[Dataset entries]
***
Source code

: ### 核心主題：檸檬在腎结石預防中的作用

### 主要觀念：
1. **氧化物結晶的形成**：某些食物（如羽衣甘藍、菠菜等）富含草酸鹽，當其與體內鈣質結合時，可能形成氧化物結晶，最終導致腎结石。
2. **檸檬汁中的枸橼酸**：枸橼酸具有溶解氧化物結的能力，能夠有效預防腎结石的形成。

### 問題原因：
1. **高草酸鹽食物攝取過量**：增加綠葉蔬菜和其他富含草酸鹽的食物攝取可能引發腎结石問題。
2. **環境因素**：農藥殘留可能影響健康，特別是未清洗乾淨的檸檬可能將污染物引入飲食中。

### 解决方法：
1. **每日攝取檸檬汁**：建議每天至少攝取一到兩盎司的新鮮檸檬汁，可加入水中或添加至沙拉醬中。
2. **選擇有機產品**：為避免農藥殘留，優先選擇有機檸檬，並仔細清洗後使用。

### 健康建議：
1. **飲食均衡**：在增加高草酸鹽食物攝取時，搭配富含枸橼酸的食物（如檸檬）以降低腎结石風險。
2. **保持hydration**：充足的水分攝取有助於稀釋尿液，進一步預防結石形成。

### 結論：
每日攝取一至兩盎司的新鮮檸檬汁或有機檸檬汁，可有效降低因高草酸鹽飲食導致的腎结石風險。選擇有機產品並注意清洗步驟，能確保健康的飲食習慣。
***
• **TASK TO COMPLETE**
Reproduce all the records, exactly and in full.

• **SOLVED EXERCISE**
Source code

: ### 核心主題：檸檬在腎结石預防中的作用

### 主要觀念：
1. **氧化物結晶的形成**：某些食物（如羽衣甘藍、菠菜等）富含草酸鹽，當其與體內鈣質結合時，可能形成氧化物結晶，最終導致腎结石。
2. **檸檬汁中的枸橼酸**：枸橼酸具有溶解氧化物結的能力，能夠有效預防腎结石的形成。

### 問題原因：
1. **高草酸鹽食物攝取過量**：增加綠葉蔬菜和其他富含草酸鹽的食物攝取可能引發腎结石問題。
2. **環境因素**：農藥殘留可能影響健康，特別是未清洗乾淨的檸檬可能將污染物引入飲食中。

### 解决方法：
1. **每日攝取檸檬汁**：建議每天至少攝取一到兩盎司的新鮮檸檬汁，可加入水中或添加至沙拉醬中。
2. **選擇有機產品**：為避免農藥殘留，優先選擇有機檸檬，並仔細清洗後使用。

### 健康建議：
1. **飲食均衡**：在增加高草酸鹽食物攝取時，搭配富含枸橼酸的食物（如檸檬）以降低腎结石風險。
2. **保持hydration**：充足的水分攝取有助於稀釋尿液，進一步預防結石形成。

### 結論：
每日攝取一至兩盎司的新鮮檸檬汁或有機檸檬汁，可有效降低因高草酸鹽飲食導致的腎结石風險。選擇有機產品並注意清洗步驟，能確保健康的飲食習慣。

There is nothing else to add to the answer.